## THE PROBLEM
Exclude the pictures, and otherwise reproduce the data in full.

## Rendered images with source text

☆ ☆ ☆ ☆

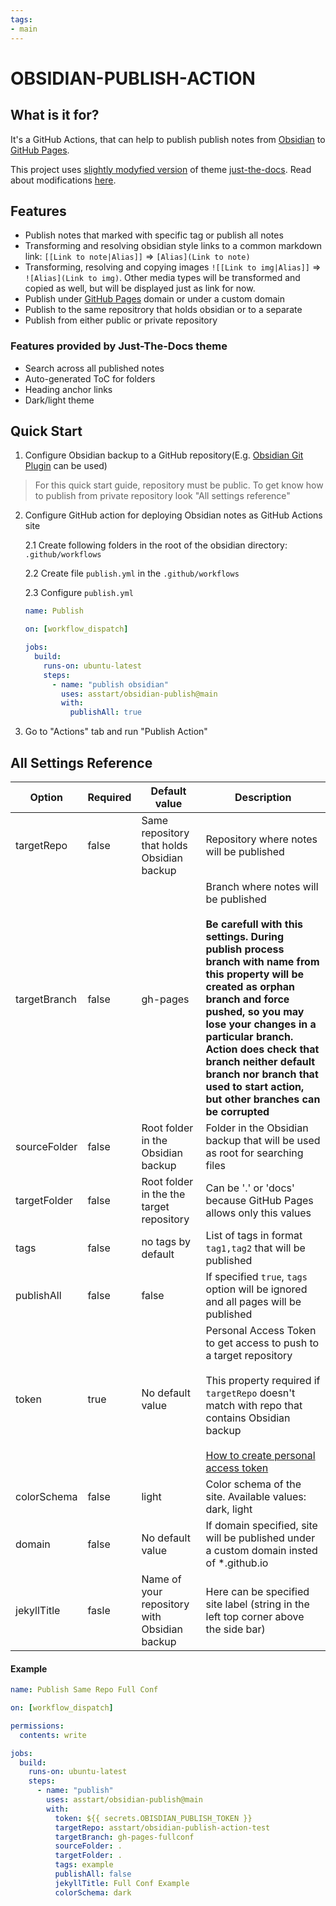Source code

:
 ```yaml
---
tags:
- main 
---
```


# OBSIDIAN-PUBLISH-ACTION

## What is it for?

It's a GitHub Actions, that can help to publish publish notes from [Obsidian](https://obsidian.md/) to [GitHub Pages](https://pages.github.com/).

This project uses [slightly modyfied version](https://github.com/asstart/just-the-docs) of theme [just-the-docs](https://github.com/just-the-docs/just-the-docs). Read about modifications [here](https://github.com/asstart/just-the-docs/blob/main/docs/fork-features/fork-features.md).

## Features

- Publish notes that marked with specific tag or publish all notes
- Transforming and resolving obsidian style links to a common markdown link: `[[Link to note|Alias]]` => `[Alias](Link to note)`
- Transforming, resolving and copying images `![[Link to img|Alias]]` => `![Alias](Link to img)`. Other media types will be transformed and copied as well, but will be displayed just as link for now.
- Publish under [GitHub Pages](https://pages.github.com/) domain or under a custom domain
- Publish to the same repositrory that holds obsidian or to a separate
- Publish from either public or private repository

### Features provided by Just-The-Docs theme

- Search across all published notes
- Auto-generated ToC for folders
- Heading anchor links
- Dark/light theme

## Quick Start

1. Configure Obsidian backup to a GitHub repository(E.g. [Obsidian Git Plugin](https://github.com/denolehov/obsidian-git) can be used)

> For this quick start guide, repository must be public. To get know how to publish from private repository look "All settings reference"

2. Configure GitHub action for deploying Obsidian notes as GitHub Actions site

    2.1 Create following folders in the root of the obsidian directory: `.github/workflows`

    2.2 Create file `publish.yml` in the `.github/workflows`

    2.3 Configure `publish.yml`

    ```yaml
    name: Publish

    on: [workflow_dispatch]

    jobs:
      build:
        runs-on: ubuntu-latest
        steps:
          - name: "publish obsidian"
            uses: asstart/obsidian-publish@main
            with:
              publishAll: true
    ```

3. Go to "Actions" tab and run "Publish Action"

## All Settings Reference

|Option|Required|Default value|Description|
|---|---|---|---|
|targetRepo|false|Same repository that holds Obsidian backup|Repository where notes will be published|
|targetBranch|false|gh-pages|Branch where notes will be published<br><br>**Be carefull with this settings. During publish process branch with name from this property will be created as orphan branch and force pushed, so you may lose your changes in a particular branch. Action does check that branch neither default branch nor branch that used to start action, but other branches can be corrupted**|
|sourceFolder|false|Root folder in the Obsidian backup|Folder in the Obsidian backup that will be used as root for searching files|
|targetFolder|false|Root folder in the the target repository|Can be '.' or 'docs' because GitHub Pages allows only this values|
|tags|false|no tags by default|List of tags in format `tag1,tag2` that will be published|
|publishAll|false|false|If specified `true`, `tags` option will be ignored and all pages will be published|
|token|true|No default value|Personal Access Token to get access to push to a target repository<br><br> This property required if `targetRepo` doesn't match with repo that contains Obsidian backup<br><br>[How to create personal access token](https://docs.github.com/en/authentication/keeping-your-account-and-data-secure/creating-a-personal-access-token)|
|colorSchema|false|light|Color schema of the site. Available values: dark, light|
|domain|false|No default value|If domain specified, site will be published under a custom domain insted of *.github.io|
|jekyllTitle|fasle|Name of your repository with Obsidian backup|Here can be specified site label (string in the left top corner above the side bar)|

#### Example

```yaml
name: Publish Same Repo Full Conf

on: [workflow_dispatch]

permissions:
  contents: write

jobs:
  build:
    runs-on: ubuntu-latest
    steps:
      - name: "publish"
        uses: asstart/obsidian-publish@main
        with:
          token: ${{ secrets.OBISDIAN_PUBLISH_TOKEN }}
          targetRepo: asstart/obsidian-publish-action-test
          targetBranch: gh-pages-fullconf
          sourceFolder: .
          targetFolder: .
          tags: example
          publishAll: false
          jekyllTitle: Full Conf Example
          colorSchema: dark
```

☆ ☆ ☆ ☆

## ANSWER TO THIS PROBLEM
Source code

:
 ```yaml
---
tags:
- main 
---
```


# OBSIDIAN-PUBLISH-ACTION

## What is it for?

It's a GitHub Actions, that can help to publish publish notes from [Obsidian](https://obsidian.md/) to [GitHub Pages](https://pages.github.com/).

This project uses [slightly modyfied version](https://github.com/asstart/just-the-docs) of theme [just-the-docs](https://github.com/just-the-docs/just-the-docs). Read about modifications [here](https://github.com/asstart/just-the-docs/blob/main/docs/fork-features/fork-features.md).

## Features

- Publish notes that marked with specific tag or publish all notes
- Transforming and resolving obsidian style links to a common markdown link: `[[Link to note|Alias]]` => `[Alias](Link to note)`
- Transforming, resolving and copying images `![[Link to img|Alias]]` => `![Alias](Link to img)`. Other media types will be transformed and copied as well, but will be displayed just as link for now.
- Publish under [GitHub Pages](https://pages.github.com/) domain or under a custom domain
- Publish to the same repositrory that holds obsidian or to a separate
- Publish from either public or private repository

### Features provided by Just-The-Docs theme

- Search across all published notes
- Auto-generated ToC for folders
- Heading anchor links
- Dark/light theme

## Quick Start

1. Configure Obsidian backup to a GitHub repository(E.g. [Obsidian Git Plugin](https://github.com/denolehov/obsidian-git) can be used)

> For this quick start guide, repository must be public. To get know how to publish from private repository look "All settings reference"

2. Configure GitHub action for deploying Obsidian notes as GitHub Actions site

    2.1 Create following folders in the root of the obsidian directory: `.github/workflows`

    2.2 Create file `publish.yml` in the `.github/workflows`

    2.3 Configure `publish.yml`

    ```yaml
    name: Publish

    on: [workflow_dispatch]

    jobs:
      build:
        runs-on: ubuntu-latest
        steps:
          - name: "publish obsidian"
            uses: asstart/obsidian-publish@main
            with:
              publishAll: true
    ```

3. Go to "Actions" tab and run "Publish Action"

## All Settings Reference

|Option|Required|Default value|Description|
|---|---|---|---|
|targetRepo|false|Same repository that holds Obsidian backup|Repository where notes will be published|
|targetBranch|false|gh-pages|Branch where notes will be published<br><br>**Be carefull with this settings. During publish process branch with name from this property will be created as orphan branch and force pushed, so you may lose your changes in a particular branch. Action does check that branch neither default branch nor branch that used to start action, but other branches can be corrupted**|
|sourceFolder|false|Root folder in the Obsidian backup|Folder in the Obsidian backup that will be used as root for searching files|
|targetFolder|false|Root folder in the the target repository|Can be '.' or 'docs' because GitHub Pages allows only this values|
|tags|false|no tags by default|List of tags in format `tag1,tag2` that will be published|
|publishAll|false|false|If specified `true`, `tags` option will be ignored and all pages will be published|
|token|true|No default value|Personal Access Token to get access to push to a target repository<br><br> This property required if `targetRepo` doesn't match with repo that contains Obsidian backup<br><br>[How to create personal access token](https://docs.github.com/en/authentication/keeping-your-account-and-data-secure/creating-a-personal-access-token)|
|colorSchema|false|light|Color schema of the site. Available values: dark, light|
|domain|false|No default value|If domain specified, site will be published under a custom domain insted of *.github.io|
|jekyllTitle|fasle|Name of your repository with Obsidian backup|Here can be specified site label (string in the left top corner above the side bar)|

#### Example

```yaml
name: Publish Same Repo Full Conf

on: [workflow_dispatch]

permissions:
  contents: write

jobs:
  build:
    runs-on: ubuntu-latest
    steps:
      - name: "publish"
        uses: asstart/obsidian-publish@main
        with:
          token: ${{ secrets.OBISDIAN_PUBLISH_TOKEN }}
          targetRepo: asstart/obsidian-publish-action-test
          targetBranch: gh-pages-fullconf
          sourceFolder: .
          targetFolder: .
          tags: example
          publishAll: false
          jekyllTitle: Full Conf Example
          colorSchema: dark
```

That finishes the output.